Problem details: Repeat the data exactly as given below, dropping every picture.

Saved data entries
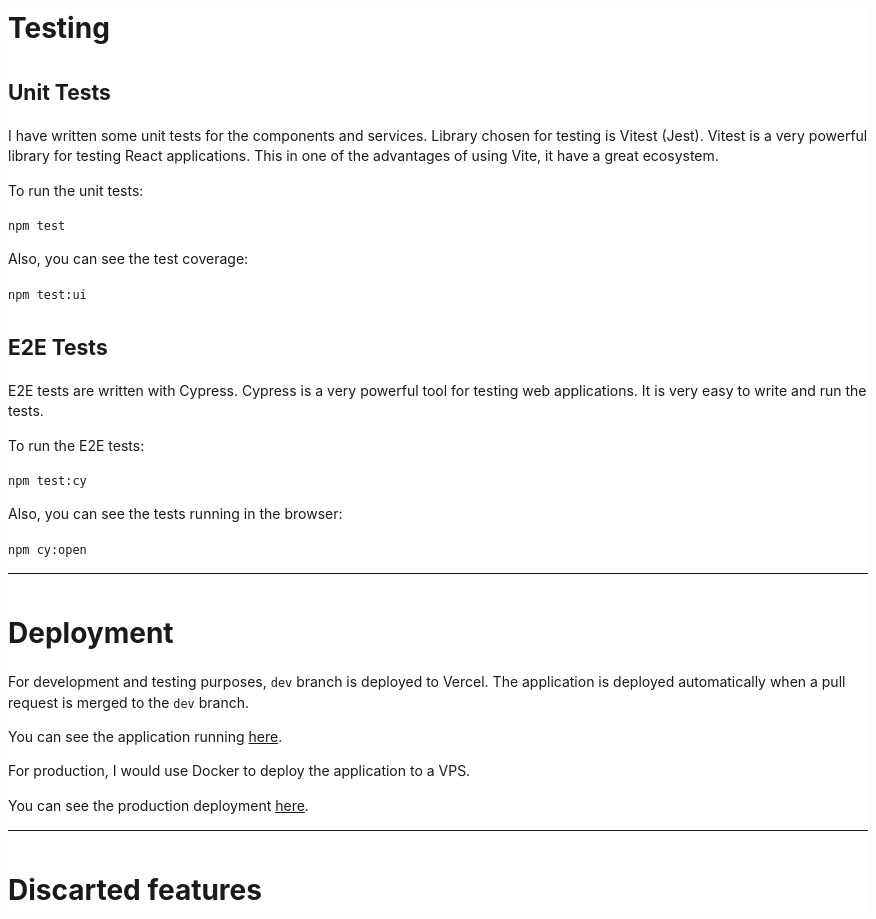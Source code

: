 # Testing

## Unit Tests

I have written some unit tests for the components and services. Library chosen for testing is Vitest (Jest). Vitest is a very powerful library for testing React applications. This in one of the advantages of using Vite, it have a great ecosystem.

To run the unit tests:

```bash
npm test
```

Also, you can see the test coverage:

```bash
npm test:ui
```

## E2E Tests

E2E tests are written with Cypress. Cypress is a very powerful tool for testing web applications. It is very easy to write and run the tests.

To run the E2E tests:

```bash
npm test:cy
```

Also, you can see the tests running in the browser:

```bash
npm cy:open
```

<hr>

# Deployment

For development and testing purposes, `dev` branch is deployed to Vercel. The application is deployed automatically when a pull request is merged to the `dev` branch.

You can see the application running [here](https://mobbeel-technical-challenge.vercel.app/).

For production, I would use Docker to deploy the application to a VPS.

You can see the production deployment [here](https://mobbeel-technical-challenge.manuelmartin.dev/).

<hr>

# Discarted features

The answer:
Source code

: # Testing

## Unit Tests

I have written some unit tests for the components and services. Library chosen for testing is Vitest (Jest). Vitest is a very powerful library for testing React applications. This in one of the advantages of using Vite, it have a great ecosystem.

To run the unit tests:

```bash
npm test
```

Also, you can see the test coverage:

```bash
npm test:ui
```

## E2E Tests

E2E tests are written with Cypress. Cypress is a very powerful tool for testing web applications. It is very easy to write and run the tests.

To run the E2E tests:

```bash
npm test:cy
```

Also, you can see the tests running in the browser:

```bash
npm cy:open
```

<hr>

# Deployment

For development and testing purposes, `dev` branch is deployed to Vercel. The application is deployed automatically when a pull request is merged to the `dev` branch.

You can see the application running [here](https://mobbeel-technical-challenge.vercel.app/).

For production, I would use Docker to deploy the application to a VPS.

You can see the production deployment [here](https://mobbeel-technical-challenge.manuelmartin.dev/).

<hr>

# Discarted features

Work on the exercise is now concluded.